(Document images with source code)
============================================================
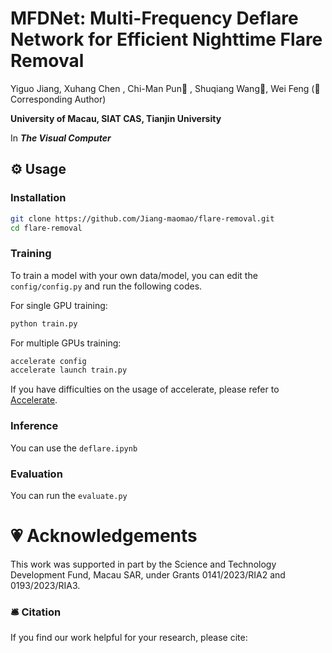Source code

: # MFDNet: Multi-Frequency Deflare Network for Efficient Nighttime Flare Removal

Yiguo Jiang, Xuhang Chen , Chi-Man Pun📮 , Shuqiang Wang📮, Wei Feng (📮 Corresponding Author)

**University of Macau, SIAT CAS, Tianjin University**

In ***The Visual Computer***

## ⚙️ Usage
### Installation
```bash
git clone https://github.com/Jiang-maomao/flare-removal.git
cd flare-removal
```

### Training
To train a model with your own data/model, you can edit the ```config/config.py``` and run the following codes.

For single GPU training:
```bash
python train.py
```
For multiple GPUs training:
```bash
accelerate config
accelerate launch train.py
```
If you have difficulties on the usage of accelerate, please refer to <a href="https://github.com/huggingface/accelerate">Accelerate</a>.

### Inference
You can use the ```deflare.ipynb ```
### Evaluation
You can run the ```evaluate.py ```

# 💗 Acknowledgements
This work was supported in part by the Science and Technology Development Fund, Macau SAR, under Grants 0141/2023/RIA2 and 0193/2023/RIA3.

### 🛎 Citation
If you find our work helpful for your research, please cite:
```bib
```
============================================================
From the records above, copy out the line with "If you have", the line with "# 💗 Acknowledgements", and every line between them, word for word.

If you have difficulties on the usage of accelerate, please refer to <a href="https://github.com/huggingface/accelerate">Accelerate</a>.

### Inference
You can use the ```deflare.ipynb ```
### Evaluation
You can run the ```evaluate.py ```

# 💗 Acknowledgements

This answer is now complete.